> **ABOUT THIS TASK**
Work out how many lines in the following entries contain the string "list", and write only that number.

> **DATA FOR ANALYSIS**

>>>

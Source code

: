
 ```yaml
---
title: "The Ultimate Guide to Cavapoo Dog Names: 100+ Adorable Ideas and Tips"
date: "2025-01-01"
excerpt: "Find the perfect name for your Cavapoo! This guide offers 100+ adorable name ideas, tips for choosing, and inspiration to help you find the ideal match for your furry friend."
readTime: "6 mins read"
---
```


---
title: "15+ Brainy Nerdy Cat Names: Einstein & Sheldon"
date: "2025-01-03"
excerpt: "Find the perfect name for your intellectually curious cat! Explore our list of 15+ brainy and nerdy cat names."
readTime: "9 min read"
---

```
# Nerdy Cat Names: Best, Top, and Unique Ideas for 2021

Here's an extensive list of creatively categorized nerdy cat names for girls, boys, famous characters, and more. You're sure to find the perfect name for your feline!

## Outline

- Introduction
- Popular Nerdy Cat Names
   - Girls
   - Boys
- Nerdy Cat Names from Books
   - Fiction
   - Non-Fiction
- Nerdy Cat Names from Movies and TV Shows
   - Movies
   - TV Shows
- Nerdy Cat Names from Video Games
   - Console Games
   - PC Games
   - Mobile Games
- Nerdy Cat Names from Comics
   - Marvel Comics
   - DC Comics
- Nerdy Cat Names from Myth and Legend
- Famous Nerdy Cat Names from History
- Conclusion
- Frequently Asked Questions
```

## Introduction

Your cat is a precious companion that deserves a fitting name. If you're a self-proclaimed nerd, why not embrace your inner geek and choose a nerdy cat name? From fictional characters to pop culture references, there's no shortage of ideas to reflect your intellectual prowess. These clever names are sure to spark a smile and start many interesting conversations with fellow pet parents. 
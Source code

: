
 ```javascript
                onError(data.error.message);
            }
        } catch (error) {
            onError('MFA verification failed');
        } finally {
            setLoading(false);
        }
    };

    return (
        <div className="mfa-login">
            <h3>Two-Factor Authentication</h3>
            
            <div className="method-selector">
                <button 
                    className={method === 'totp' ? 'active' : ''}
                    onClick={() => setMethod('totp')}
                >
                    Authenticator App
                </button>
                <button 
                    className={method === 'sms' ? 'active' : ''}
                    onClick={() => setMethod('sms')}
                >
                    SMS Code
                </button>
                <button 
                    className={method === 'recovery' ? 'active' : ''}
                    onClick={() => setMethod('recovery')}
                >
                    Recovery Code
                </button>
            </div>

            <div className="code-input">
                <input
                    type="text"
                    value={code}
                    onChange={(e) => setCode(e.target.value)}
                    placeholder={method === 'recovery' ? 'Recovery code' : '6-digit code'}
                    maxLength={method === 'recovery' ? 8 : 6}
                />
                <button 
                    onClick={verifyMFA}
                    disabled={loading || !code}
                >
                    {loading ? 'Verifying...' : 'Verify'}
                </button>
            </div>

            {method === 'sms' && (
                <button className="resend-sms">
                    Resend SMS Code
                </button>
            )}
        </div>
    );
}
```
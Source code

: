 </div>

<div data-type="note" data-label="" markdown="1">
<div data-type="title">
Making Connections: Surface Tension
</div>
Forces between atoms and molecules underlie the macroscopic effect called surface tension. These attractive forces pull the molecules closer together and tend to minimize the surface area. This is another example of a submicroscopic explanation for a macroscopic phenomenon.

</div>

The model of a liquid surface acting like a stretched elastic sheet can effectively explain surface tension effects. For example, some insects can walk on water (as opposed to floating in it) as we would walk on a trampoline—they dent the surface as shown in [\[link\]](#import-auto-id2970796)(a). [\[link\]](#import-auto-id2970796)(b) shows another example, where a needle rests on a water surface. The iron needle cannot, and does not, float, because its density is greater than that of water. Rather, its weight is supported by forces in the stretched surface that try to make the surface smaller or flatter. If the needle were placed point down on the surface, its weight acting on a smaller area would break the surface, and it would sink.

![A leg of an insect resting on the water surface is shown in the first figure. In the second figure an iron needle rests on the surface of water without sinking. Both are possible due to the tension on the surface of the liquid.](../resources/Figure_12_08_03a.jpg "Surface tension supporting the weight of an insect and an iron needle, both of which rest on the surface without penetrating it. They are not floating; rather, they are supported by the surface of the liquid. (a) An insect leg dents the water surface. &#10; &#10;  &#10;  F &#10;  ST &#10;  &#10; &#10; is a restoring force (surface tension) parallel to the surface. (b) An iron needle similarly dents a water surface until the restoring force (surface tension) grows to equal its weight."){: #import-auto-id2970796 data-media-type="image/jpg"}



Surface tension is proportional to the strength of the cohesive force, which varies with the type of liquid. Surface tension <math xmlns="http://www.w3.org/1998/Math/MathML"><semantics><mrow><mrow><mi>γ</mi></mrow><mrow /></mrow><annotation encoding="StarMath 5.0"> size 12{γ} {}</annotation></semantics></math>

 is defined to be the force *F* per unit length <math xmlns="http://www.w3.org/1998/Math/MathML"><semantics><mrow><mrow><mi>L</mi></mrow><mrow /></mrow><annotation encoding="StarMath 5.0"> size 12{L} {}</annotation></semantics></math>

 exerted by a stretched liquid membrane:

<<<
>>>

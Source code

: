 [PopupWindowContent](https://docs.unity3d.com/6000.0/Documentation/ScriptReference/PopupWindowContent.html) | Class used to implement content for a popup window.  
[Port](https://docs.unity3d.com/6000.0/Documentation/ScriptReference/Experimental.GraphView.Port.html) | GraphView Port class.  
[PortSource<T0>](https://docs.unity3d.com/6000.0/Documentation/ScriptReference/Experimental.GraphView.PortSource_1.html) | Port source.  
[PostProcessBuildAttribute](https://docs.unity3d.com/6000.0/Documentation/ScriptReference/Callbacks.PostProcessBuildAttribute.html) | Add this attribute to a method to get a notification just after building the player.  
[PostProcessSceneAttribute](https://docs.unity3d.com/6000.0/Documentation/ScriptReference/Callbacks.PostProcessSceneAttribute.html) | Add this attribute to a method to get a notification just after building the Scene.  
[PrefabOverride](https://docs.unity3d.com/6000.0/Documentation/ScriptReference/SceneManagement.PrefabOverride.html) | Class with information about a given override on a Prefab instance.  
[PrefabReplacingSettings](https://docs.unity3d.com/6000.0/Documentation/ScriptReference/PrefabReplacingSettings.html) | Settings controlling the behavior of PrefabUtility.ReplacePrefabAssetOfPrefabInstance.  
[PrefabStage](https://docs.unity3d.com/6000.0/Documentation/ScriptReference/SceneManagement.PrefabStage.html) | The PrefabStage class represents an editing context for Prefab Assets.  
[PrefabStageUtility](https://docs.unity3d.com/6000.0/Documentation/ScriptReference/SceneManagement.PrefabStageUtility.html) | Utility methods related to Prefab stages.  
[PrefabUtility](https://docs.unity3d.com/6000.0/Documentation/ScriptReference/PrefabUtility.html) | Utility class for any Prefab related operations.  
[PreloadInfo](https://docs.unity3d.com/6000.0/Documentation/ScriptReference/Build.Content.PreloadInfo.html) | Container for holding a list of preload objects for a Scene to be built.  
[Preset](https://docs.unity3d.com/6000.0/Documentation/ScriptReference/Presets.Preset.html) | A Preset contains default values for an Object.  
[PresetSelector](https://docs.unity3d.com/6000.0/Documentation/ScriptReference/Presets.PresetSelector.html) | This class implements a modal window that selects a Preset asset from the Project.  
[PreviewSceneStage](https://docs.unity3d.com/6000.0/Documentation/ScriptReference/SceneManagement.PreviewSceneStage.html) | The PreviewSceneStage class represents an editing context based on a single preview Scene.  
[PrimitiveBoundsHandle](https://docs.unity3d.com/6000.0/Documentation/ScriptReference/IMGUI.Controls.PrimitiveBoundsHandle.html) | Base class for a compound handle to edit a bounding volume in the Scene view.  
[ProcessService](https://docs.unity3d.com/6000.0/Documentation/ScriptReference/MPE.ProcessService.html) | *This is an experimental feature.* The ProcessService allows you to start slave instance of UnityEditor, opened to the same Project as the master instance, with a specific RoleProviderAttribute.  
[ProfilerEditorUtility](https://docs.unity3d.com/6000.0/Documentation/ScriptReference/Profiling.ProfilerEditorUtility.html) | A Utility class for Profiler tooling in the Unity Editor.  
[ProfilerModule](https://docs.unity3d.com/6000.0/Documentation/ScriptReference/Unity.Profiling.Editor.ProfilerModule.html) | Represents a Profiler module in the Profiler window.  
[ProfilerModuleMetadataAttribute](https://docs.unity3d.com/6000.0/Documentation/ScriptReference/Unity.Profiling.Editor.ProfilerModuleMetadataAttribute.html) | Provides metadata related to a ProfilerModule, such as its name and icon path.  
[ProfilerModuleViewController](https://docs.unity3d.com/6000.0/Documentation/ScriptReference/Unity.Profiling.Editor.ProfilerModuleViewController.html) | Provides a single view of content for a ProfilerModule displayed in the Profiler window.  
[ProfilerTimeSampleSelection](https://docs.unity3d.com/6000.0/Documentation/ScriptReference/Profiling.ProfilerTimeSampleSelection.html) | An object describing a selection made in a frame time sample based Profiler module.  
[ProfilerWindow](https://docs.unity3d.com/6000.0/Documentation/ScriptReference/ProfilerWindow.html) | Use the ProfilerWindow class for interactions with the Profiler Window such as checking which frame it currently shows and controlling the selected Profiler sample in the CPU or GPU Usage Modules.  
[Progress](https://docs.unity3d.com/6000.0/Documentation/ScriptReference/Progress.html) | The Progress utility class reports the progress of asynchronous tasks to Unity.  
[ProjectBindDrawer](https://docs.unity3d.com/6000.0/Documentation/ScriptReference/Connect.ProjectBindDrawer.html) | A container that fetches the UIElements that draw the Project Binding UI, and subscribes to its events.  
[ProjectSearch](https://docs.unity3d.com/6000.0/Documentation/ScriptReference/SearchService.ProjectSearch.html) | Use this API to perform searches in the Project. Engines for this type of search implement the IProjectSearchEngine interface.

<<<

> **SOLUTION TO THE PROBLEM**
3